Dataset records
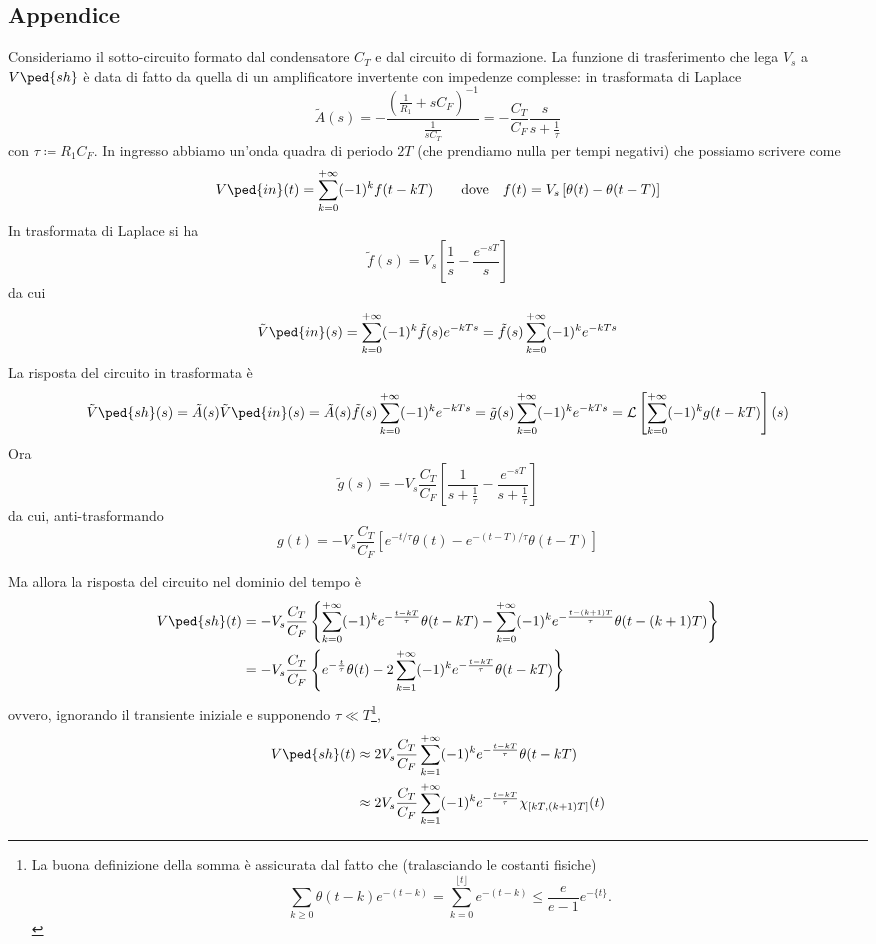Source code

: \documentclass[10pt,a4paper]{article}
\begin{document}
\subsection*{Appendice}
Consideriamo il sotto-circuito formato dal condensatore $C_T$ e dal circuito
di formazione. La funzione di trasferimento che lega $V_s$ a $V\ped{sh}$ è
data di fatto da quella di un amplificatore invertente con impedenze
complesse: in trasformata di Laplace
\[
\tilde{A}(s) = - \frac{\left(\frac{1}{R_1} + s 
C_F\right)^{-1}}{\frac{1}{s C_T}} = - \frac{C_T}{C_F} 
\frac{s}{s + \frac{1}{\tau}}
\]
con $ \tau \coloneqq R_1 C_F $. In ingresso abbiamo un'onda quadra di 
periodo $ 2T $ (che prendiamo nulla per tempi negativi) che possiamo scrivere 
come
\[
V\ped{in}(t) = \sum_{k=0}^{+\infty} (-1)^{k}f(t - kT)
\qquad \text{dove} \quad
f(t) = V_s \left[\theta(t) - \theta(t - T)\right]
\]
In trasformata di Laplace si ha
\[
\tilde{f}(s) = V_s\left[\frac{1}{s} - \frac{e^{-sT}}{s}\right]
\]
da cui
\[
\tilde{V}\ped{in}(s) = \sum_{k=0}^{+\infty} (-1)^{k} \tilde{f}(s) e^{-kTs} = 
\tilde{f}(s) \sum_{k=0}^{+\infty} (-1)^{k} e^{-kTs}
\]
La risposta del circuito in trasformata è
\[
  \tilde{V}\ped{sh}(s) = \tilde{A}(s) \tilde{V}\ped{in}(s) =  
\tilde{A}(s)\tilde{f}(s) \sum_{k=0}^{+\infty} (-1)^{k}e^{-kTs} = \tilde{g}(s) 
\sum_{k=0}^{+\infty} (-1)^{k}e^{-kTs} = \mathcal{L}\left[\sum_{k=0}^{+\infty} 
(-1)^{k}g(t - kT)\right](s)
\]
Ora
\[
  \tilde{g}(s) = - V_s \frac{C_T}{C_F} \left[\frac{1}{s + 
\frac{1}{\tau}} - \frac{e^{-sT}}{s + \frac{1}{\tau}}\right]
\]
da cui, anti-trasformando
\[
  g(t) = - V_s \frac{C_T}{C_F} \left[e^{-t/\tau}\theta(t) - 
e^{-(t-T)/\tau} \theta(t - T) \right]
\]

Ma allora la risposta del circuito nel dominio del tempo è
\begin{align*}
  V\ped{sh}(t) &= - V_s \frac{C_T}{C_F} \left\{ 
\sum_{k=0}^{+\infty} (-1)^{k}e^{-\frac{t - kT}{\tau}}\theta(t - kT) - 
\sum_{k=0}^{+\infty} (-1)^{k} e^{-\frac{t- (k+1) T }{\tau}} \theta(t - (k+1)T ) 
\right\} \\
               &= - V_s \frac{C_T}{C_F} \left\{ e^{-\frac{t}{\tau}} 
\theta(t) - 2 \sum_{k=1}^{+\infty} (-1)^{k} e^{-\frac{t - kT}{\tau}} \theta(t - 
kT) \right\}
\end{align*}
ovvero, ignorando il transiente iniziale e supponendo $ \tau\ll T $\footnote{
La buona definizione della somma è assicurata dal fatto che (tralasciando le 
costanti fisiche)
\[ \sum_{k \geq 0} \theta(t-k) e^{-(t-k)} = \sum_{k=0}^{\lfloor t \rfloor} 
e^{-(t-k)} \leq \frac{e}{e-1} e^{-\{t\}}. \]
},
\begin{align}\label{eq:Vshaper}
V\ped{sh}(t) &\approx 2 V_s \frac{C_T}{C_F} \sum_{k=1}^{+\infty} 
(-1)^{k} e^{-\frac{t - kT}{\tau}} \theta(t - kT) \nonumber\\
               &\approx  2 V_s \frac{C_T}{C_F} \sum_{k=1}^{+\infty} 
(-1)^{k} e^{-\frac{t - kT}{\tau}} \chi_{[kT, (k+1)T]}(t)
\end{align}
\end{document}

Task item
The answer is the full listing above, reproduced character for character, minus its images.

Solution to this problem
Source code

: \documentclass[10pt,a4paper]{article}
\begin{document}
\subsection*{Appendice}
Consideriamo il sotto-circuito formato dal condensatore $C_T$ e dal circuito
di formazione. La funzione di trasferimento che lega $V_s$ a $V\ped{sh}$ è
data di fatto da quella di un amplificatore invertente con impedenze
complesse: in trasformata di Laplace
\[
\tilde{A}(s) = - \frac{\left(\frac{1}{R_1} + s 
C_F\right)^{-1}}{\frac{1}{s C_T}} = - \frac{C_T}{C_F} 
\frac{s}{s + \frac{1}{\tau}}
\]
con $ \tau \coloneqq R_1 C_F $. In ingresso abbiamo un'onda quadra di 
periodo $ 2T $ (che prendiamo nulla per tempi negativi) che possiamo scrivere 
come
\[
V\ped{in}(t) = \sum_{k=0}^{+\infty} (-1)^{k}f(t - kT)
\qquad \text{dove} \quad
f(t) = V_s \left[\theta(t) - \theta(t - T)\right]
\]
In trasformata di Laplace si ha
\[
\tilde{f}(s) = V_s\left[\frac{1}{s} - \frac{e^{-sT}}{s}\right]
\]
da cui
\[
\tilde{V}\ped{in}(s) = \sum_{k=0}^{+\infty} (-1)^{k} \tilde{f}(s) e^{-kTs} = 
\tilde{f}(s) \sum_{k=0}^{+\infty} (-1)^{k} e^{-kTs}
\]
La risposta del circuito in trasformata è
\[
  \tilde{V}\ped{sh}(s) = \tilde{A}(s) \tilde{V}\ped{in}(s) =  
\tilde{A}(s)\tilde{f}(s) \sum_{k=0}^{+\infty} (-1)^{k}e^{-kTs} = \tilde{g}(s) 
\sum_{k=0}^{+\infty} (-1)^{k}e^{-kTs} = \mathcal{L}\left[\sum_{k=0}^{+\infty} 
(-1)^{k}g(t - kT)\right](s)
\]
Ora
\[
  \tilde{g}(s) = - V_s \frac{C_T}{C_F} \left[\frac{1}{s + 
\frac{1}{\tau}} - \frac{e^{-sT}}{s + \frac{1}{\tau}}\right]
\]
da cui, anti-trasformando
\[
  g(t) = - V_s \frac{C_T}{C_F} \left[e^{-t/\tau}\theta(t) - 
e^{-(t-T)/\tau} \theta(t - T) \right]
\]

Ma allora la risposta del circuito nel dominio del tempo è
\begin{align*}
  V\ped{sh}(t) &= - V_s \frac{C_T}{C_F} \left\{ 
\sum_{k=0}^{+\infty} (-1)^{k}e^{-\frac{t - kT}{\tau}}\theta(t - kT) - 
\sum_{k=0}^{+\infty} (-1)^{k} e^{-\frac{t- (k+1) T }{\tau}} \theta(t - (k+1)T ) 
\right\} \\
               &= - V_s \frac{C_T}{C_F} \left\{ e^{-\frac{t}{\tau}} 
\theta(t) - 2 \sum_{k=1}^{+\infty} (-1)^{k} e^{-\frac{t - kT}{\tau}} \theta(t - 
kT) \right\}
\end{align*}
ovvero, ignorando il transiente iniziale e supponendo $ \tau\ll T $\footnote{
La buona definizione della somma è assicurata dal fatto che (tralasciando le 
costanti fisiche)
\[ \sum_{k \geq 0} \theta(t-k) e^{-(t-k)} = \sum_{k=0}^{\lfloor t \rfloor} 
e^{-(t-k)} \leq \frac{e}{e-1} e^{-\{t\}}. \]
},
\begin{align}\label{eq:Vshaper}
V\ped{sh}(t) &\approx 2 V_s \frac{C_T}{C_F} \sum_{k=1}^{+\infty} 
(-1)^{k} e^{-\frac{t - kT}{\tau}} \theta(t - kT) \nonumber\\
               &\approx  2 V_s \frac{C_T}{C_F} \sum_{k=1}^{+\infty} 
(-1)^{k} e^{-\frac{t - kT}{\tau}} \chi_{[kT, (k+1)T]}(t)
\end{align}
\end{document}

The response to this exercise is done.